## Dataset records
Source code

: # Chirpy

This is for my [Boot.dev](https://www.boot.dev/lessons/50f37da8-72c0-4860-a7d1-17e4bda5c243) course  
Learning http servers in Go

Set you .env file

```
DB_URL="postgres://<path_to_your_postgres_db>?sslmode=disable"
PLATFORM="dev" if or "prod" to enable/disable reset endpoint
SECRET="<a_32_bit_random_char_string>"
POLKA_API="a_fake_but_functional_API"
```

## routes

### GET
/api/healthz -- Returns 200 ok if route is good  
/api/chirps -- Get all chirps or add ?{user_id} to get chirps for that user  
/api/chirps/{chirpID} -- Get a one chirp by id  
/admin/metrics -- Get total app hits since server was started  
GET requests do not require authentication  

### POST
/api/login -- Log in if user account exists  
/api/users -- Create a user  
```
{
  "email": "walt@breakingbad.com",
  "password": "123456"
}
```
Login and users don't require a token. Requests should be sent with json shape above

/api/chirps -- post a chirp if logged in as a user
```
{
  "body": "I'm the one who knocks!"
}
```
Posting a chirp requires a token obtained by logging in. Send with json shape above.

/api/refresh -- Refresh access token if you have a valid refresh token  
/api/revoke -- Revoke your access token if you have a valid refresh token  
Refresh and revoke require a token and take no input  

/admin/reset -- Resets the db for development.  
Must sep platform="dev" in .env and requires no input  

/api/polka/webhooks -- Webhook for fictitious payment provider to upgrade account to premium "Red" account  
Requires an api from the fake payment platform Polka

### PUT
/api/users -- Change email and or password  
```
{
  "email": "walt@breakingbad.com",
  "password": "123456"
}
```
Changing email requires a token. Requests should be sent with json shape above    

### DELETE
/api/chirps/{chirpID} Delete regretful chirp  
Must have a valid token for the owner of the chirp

==

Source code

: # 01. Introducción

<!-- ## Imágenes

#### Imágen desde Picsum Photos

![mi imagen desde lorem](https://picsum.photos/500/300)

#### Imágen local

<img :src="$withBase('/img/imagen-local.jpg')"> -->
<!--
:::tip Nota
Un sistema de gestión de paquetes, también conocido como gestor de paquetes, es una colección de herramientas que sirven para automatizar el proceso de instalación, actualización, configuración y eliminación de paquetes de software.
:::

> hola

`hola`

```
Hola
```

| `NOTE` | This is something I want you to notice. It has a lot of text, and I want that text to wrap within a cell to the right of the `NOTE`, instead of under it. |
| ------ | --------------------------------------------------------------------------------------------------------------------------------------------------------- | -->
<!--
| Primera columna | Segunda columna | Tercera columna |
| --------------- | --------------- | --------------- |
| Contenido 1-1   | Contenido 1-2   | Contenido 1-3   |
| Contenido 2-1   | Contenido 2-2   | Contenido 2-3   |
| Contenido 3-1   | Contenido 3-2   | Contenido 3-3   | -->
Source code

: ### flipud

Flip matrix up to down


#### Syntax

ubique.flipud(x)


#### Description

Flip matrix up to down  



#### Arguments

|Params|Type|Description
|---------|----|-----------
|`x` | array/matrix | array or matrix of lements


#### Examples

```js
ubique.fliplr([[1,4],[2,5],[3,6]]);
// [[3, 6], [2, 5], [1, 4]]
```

## Your goal
From the entries above, pull out each line that includes "json".

## Task output
Login and users don't require a token. Requests should be sent with json shape above
Posting a chirp requires a token obtained by logging in. Send with json shape above.
Changing email requires a token. Requests should be sent with json shape above    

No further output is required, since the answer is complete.